Hi everyone,
I am going to start off with some context and then proceed with describing my problem, so you get a better understanding of the scope.
I am currently working on creating a classical inversion in the field of glacier dynamics using the 2D - Shallow Ice Approximation (SIA). This inversion will eventually be added to the ODINN package. Shortly stated ODINN uses Global glacier model using Universal Differential Equations to model and discover processes of climate-glacier interactions.
We are currently working on a new API. Where the functionalities of ODINN are split up into:
- Sleipnir (everything concerning glacier data and other tools)
- Muninn (everything concerning mass balance)
- Huginn (everything concerning glacier dynamics)
- ODINN (everything concerning machine learning and inversions)

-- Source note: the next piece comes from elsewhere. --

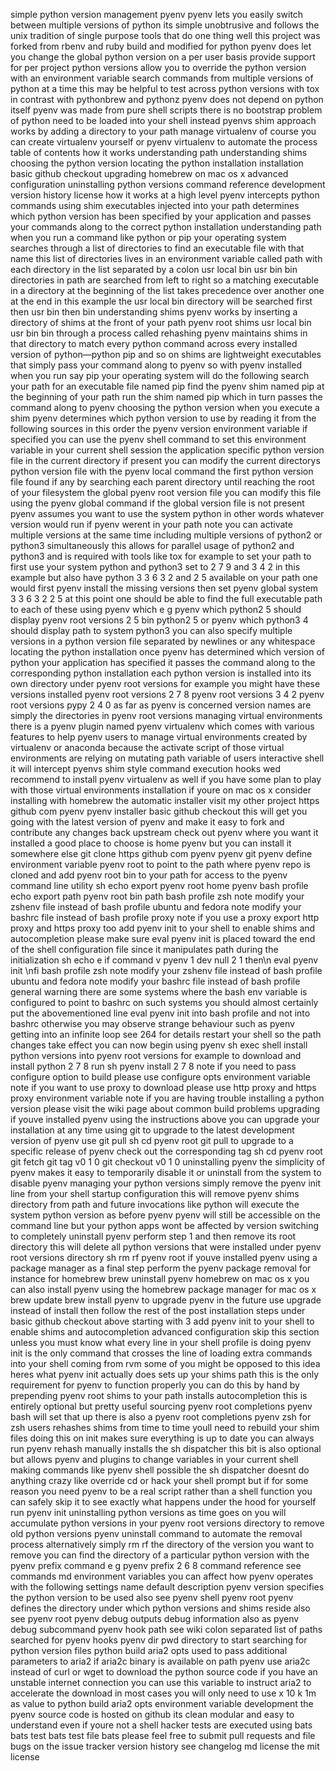 simple python version management pyenv pyenv lets you easily switch between multiple versions of python its simple unobtrusive and follows the unix tradition of single purpose tools that do one thing well this project was forked from rbenv and ruby build and modified for python pyenv does let you change the global python version on a per user basis provide support for per project python versions allow you to override the python version with an environment variable search commands from multiple versions of python at a time this may be helpful to test across python versions with tox in contrast with pythonbrew and pythonz pyenv does not depend on python itself pyenv was made from pure shell scripts there is no bootstrap problem of python need to be loaded into your shell instead pyenvs shim approach works by adding a directory to your path manage virtualenv of course you can create virtualenv yourself or pyenv virtualenv to automate the process table of contents how it works understanding path understanding shims choosing the python version locating the python installation installation basic github checkout upgrading homebrew on mac os x advanced configuration uninstalling python versions command reference development version history license how it works at a high level pyenv intercepts python commands using shim executables injected into your path determines which python version has been specified by your application and passes your commands along to the correct python installation understanding path when you run a command like python or pip your operating system searches through a list of directories to find an executable file with that name this list of directories lives in an environment variable called path with each directory in the list separated by a colon usr local bin usr bin bin directories in path are searched from left to right so a matching executable in a directory at the beginning of the list takes precedence over another one at the end in this example the usr local bin directory will be searched first then usr bin then bin understanding shims pyenv works by inserting a directory of shims at the front of your path pyenv root shims usr local bin usr bin bin through a process called rehashing pyenv maintains shims in that directory to match every python command across every installed version of python—python pip and so on shims are lightweight executables that simply pass your command along to pyenv so with pyenv installed when you run say pip your operating system will do the following search your path for an executable file named pip find the pyenv shim named pip at the beginning of your path run the shim named pip which in turn passes the command along to pyenv choosing the python version when you execute a shim pyenv determines which python version to use by reading it from the following sources in this order the pyenv version environment variable if specified you can use the pyenv shell command to set this environment variable in your current shell session the application specific python version file in the current directory if present you can modify the current directorys python version file with the pyenv local command the first python version file found if any by searching each parent directory until reaching the root of your filesystem the global pyenv root version file you can modify this file using the pyenv global command if the global version file is not present pyenv assumes you want to use the system python in other words whatever version would run if pyenv werent in your path note you can activate multiple versions at the same time including multiple versions of python2 or python3 simultaneously this allows for parallel usage of python2 and python3 and is required with tools like tox for example to set your path to first use your system python and python3 set to 2 7 9 and 3 4 2 in this example but also have python 3 3 6 3 2 and 2 5 available on your path one would first pyenv install the missing versions then set pyenv global system 3 3 6 3 2 2 5 at this point one should be able to find the full executable path to each of these using pyenv which e g pyenv which python2 5 should display pyenv root versions 2 5 bin python2 5 or pyenv which python3 4 should display path to system python3 you can also specify multiple versions in a python version file separated by newlines or any whitespace locating the python installation once pyenv has determined which version of python your application has specified it passes the command along to the corresponding python installation each python version is installed into its own directory under pyenv root versions for example you might have these versions installed pyenv root versions 2 7 8 pyenv root versions 3 4 2 pyenv root versions pypy 2 4 0 as far as pyenv is concerned version names are simply the directories in pyenv root versions managing virtual environments there is a pyenv plugin named pyenv virtualenv which comes with various features to help pyenv users to manage virtual environments created by virtualenv or anaconda because the activate script of those virtual environments are relying on mutating path variable of users interactive shell it will intercept pyenvs shim style command execution hooks wed recommend to install pyenv virtualenv as well if you have some plan to play with those virtual environments installation if youre on mac os x consider installing with homebrew the automatic installer visit my other project https github com pyenv pyenv installer basic github checkout this will get you going with the latest version of pyenv and make it easy to fork and contribute any changes back upstream check out pyenv where you want it installed a good place to choose is home pyenv but you can install it somewhere else git clone https github com pyenv pyenv git pyenv define environment variable pyenv root to point to the path where pyenv repo is cloned and add pyenv root bin to your path for access to the pyenv command line utility sh echo export pyenv root home pyenv bash profile echo export path pyenv root bin path bash profile zsh note modify your zshenv file instead of bash profile ubuntu and fedora note modify your bashrc file instead of bash profile proxy note if you use a proxy export http proxy and https proxy too add pyenv init to your shell to enable shims and autocompletion please make sure eval pyenv init is placed toward the end of the shell configuration file since it manipulates path during the initialization sh echo e if command v pyenv 1 dev null 2 1 then\n eval pyenv init \nfi bash profile zsh note modify your zshenv file instead of bash profile ubuntu and fedora note modify your bashrc file instead of bash profile general warning there are some systems where the bash env variable is configured to point to bashrc on such systems you should almost certainly put the abovementioned line eval pyenv init into bash profile and not into bashrc otherwise you may observe strange behaviour such as pyenv getting into an infinite loop see 264 for details restart your shell so the path changes take effect you can now begin using pyenv sh exec shell install python versions into pyenv root versions for example to download and install python 2 7 8 run sh pyenv install 2 7 8 note if you need to pass configure option to build please use configure opts environment variable note if you want to use proxy to download please use http proxy and https proxy environment variable note if you are having trouble installing a python version please visit the wiki page about common build problems upgrading if youve installed pyenv using the instructions above you can upgrade your installation at any time using git to upgrade to the latest development version of pyenv use git pull sh cd pyenv root git pull to upgrade to a specific release of pyenv check out the corresponding tag sh cd pyenv root git fetch git tag v0 1 0 git checkout v0 1 0 uninstalling pyenv the simplicity of pyenv makes it easy to temporarily disable it or uninstall from the system to disable pyenv managing your python versions simply remove the pyenv init line from your shell startup configuration this will remove pyenv shims directory from path and future invocations like python will execute the system python version as before pyenv pyenv will still be accessible on the command line but your python apps wont be affected by version switching to completely uninstall pyenv perform step 1 and then remove its root directory this will delete all python versions that were installed under pyenv root versions directory sh rm rf pyenv root if youve installed pyenv using a package manager as a final step perform the pyenv package removal for instance for homebrew brew uninstall pyenv homebrew on mac os x you can also install pyenv using the homebrew package manager for mac os x brew update brew install pyenv to upgrade pyenv in the future use upgrade instead of install then follow the rest of the post installation steps under basic github checkout above starting with 3 add pyenv init to your shell to enable shims and autocompletion advanced configuration skip this section unless you must know what every line in your shell profile is doing pyenv init is the only command that crosses the line of loading extra commands into your shell coming from rvm some of you might be opposed to this idea heres what pyenv init actually does sets up your shims path this is the only requirement for pyenv to function properly you can do this by hand by prepending pyenv root shims to your path installs autocompletion this is entirely optional but pretty useful sourcing pyenv root completions pyenv bash will set that up there is also a pyenv root completions pyenv zsh for zsh users rehashes shims from time to time youll need to rebuild your shim files doing this on init makes sure everything is up to date you can always run pyenv rehash manually installs the sh dispatcher this bit is also optional but allows pyenv and plugins to change variables in your current shell making commands like pyenv shell possible the sh dispatcher doesnt do anything crazy like override cd or hack your shell prompt but if for some reason you need pyenv to be a real script rather than a shell function you can safely skip it to see exactly what happens under the hood for yourself run pyenv init uninstalling python versions as time goes on you will accumulate python versions in your pyenv root versions directory to remove old python versions pyenv uninstall command to automate the removal process alternatively simply rm rf the directory of the version you want to remove you can find the directory of a particular python version with the pyenv prefix command e g pyenv prefix 2 6 8 command reference see commands md environment variables you can affect how pyenv operates with the following settings name default description pyenv version specifies the python version to be used also see pyenv shell pyenv root pyenv defines the directory under which python versions and shims reside also see pyenv root pyenv debug outputs debug information also as pyenv debug subcommand pyenv hook path see wiki colon separated list of paths searched for pyenv hooks pyenv dir pwd directory to start searching for python version files python build aria2 opts used to pass additional parameters to aria2 if aria2c binary is available on path pyenv use aria2c instead of curl or wget to download the python source code if you have an unstable internet connection you can use this variable to instruct aria2 to accelerate the download in most cases you will only need to use x 10 k 1m as value to python build aria2 opts environment variable development the pyenv source code is hosted on github its clean modular and easy to understand even if youre not a shell hacker tests are executed using bats bats test bats test file bats please feel free to submit pull requests and file bugs on the issue tracker version history see changelog md license the mit license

Now back to the problem: I’ve been trying to setup a classical inversion using this new structure. The process to run such an inversion should be as following:
working_dir = joinpath(dirname(Base.current_project()), "data")
if !ispath(working_dir)
mkdir("data")
end
rgi_ids = ["RGI60-11.01450"]
params = Parameters(OGGM = OGGMparameters(working_dir=working_dir,
multiprocessing=false,
workers=1,
ice_thickness_source = "Farinotti19"),
simulation = SimulationParameters(use_MB=true,
use_iceflow = true,
velocities = true,
use_glathida_data = true,
tspan=(2010.0, 2015.0),
working_dir = working_dir,
multiprocessing=false,
workers=1))
glaciers = initialize_glaciers(rgi_ids, params)
model = Model(
iceflow = SIA2Dmodel(params),
mass_balance = TImodel1(params),
machine_learning = nothing,
)
inversion = Inversion(model, glaciers, params)
run_inversion!(inversion)
So basically: setting up work directory → choose glacier (rgi_ids) → setup parameters → retrieve glacier data → setup a model (which forward model and mass balance) → create an instance of this inversion → run the inversion.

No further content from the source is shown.